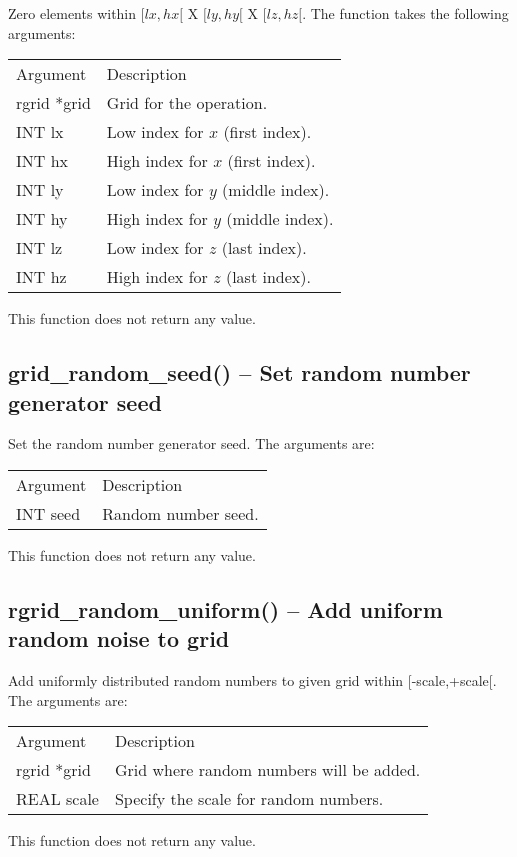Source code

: \documentclass[12pt,letterpaper]{report}
\begin{document}
Zero elements within $[lx, hx[$ X $[ly, hy[$ X $[lz, hz[$. The function takes the following arguments:
\begin{longtable}{p{} p{}}
Argument & Description\\
\cline{1-2}
rgrid *grid & Grid for the operation.\\ 
INT lx & Low index for $x$ (first index).\\
INT hx & High index for $x$ (first index).\\
INT ly & Low index for $y$ (middle index).\\
INT hy & High index for $y$ (middle index).\\
INT lz & Low index for $z$ (last index).\\
INT hz & High index for $z$ (last index).\\
\end{longtable}
\noindent
This function does not return any value. 

\subsection{grid\_random\_seed() -- Set random number generator seed}

Set the random number generator seed. The arguments are:
\begin{longtable}{p{} p{}}
Argument & Description\\
\cline{1-2}
INT seed & Random number seed.\\
\end{longtable}
\noindent
This function does not return any value. 

\subsection{rgrid\_random\_uniform() -- Add uniform random noise to grid}

Add uniformly distributed random numbers to given grid within [-scale,+scale[. The arguments are:
\begin{longtable}{p{} p{}}
Argument & Description\\
\cline{1-2}
rgrid *grid & Grid where random numbers will be added.\\
REAL scale & Specify the scale for random numbers.\\
\end{longtable}
\noindent
This function does not return any value. 
\end{document}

*-*-*

Task goal >>
In the answer, the entries should be restated verbatim, with all pictures omitted.

Output for this exercise >>
Source code

: \documentclass[12pt,letterpaper]{report}
\begin{document}
Zero elements within $[lx, hx[$ X $[ly, hy[$ X $[lz, hz[$. The function takes the following arguments:
\begin{longtable}{p{} p{}}
Argument & Description\\
\cline{1-2}
rgrid *grid & Grid for the operation.\\ 
INT lx & Low index for $x$ (first index).\\
INT hx & High index for $x$ (first index).\\
INT ly & Low index for $y$ (middle index).\\
INT hy & High index for $y$ (middle index).\\
INT lz & Low index for $z$ (last index).\\
INT hz & High index for $z$ (last index).\\
\end{longtable}
\noindent
This function does not return any value. 

\subsection{grid\_random\_seed() -- Set random number generator seed}

Set the random number generator seed. The arguments are:
\begin{longtable}{p{} p{}}
Argument & Description\\
\cline{1-2}
INT seed & Random number seed.\\
\end{longtable}
\noindent
This function does not return any value. 

\subsection{rgrid\_random\_uniform() -- Add uniform random noise to grid}

Add uniformly distributed random numbers to given grid within [-scale,+scale[. The arguments are:
\begin{longtable}{p{} p{}}
Argument & Description\\
\cline{1-2}
rgrid *grid & Grid where random numbers will be added.\\
REAL scale & Specify the scale for random numbers.\\
\end{longtable}
\noindent
This function does not return any value. 
\end{document}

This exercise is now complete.